Data shown START
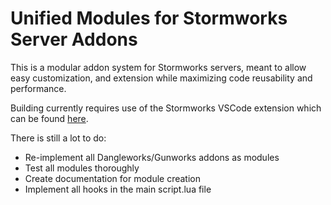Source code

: # Unified Modules for Stormworks Server Addons

This is a modular addon system for Stormworks servers, meant to allow easy customization, and extension while maximizing code reusability and performance.

Building currently requires use of the Stormworks VSCode extension which can be found [here](https://marketplace.visualstudio.com/items?itemName=NameousChangey.lifeboatapi).

There is still a lot to do:
- Re-implement all Dangleworks/Gunworks addons as modules
- Test all modules thoroughly
- Create documentation for module creation
- Implement all hooks in the main script.lua file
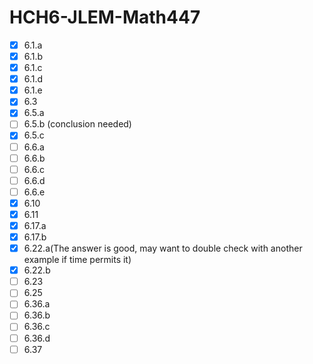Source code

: # HCH6-JLEM-Math447
- [x] 6.1.a
- [x] 6.1.b
- [x] 6.1.c
- [x] 6.1.d
- [x] 6.1.e
- [x] 6.3
- [x] 6.5.a
- [ ] 6.5.b (conclusion needed)
- [x] 6.5.c
- [ ] 6.6.a
- [ ] 6.6.b
- [ ] 6.6.c
- [ ] 6.6.d
- [ ] 6.6.e
- [x] 6.10
- [x] 6.11
- [x] 6.17.a
- [x] 6.17.b
- [x] 6.22.a(The answer is good, may want to double check with another example if time permits it)
- [x] 6.22.b
- [ ] 6.23
- [ ] 6.25
- [ ] 6.36.a
- [ ] 6.36.b
- [ ] 6.36.c
- [ ] 6.36.d
- [ ] 6.37
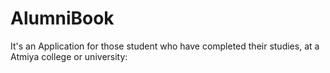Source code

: # AlumniBook
It's an Application for those student who have completed their studies, at a Atmiya college or university:
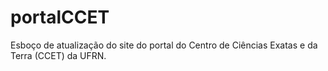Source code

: portalCCET
==========

Esboço de atualização do site do portal do Centro de Ciências Exatas e da Terra (CCET) da UFRN.
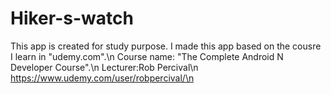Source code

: # Hiker-s-watch
This app is created for study purpose.
I made this app based on the cousre I learn in "udemy.com".\n 
Course name: "The Complete Android N Developer Course".\n
Lecturer:Rob Percival\n
https://www.udemy.com/user/robpercival/\n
Data shown END
● Prompt:
Print, exactly as written, the lines from the one containing "It's an Application" to the end of the material, both ends included, and nothing else; no pictures.

● Exercise result:
It's an Application for those student who have completed their studies, at a Atmiya college or university:
Source code

: portalCCET
==========

Esboço de atualização do site do portal do Centro de Ciências Exatas e da Terra (CCET) da UFRN.
Source code

: # Hiker-s-watch
This app is created for study purpose.
I made this app based on the cousre I learn in "udemy.com".\n 
Course name: "The Complete Android N Developer Course".\n
Lecturer:Rob Percival\n
https://www.udemy.com/user/robpercival/\n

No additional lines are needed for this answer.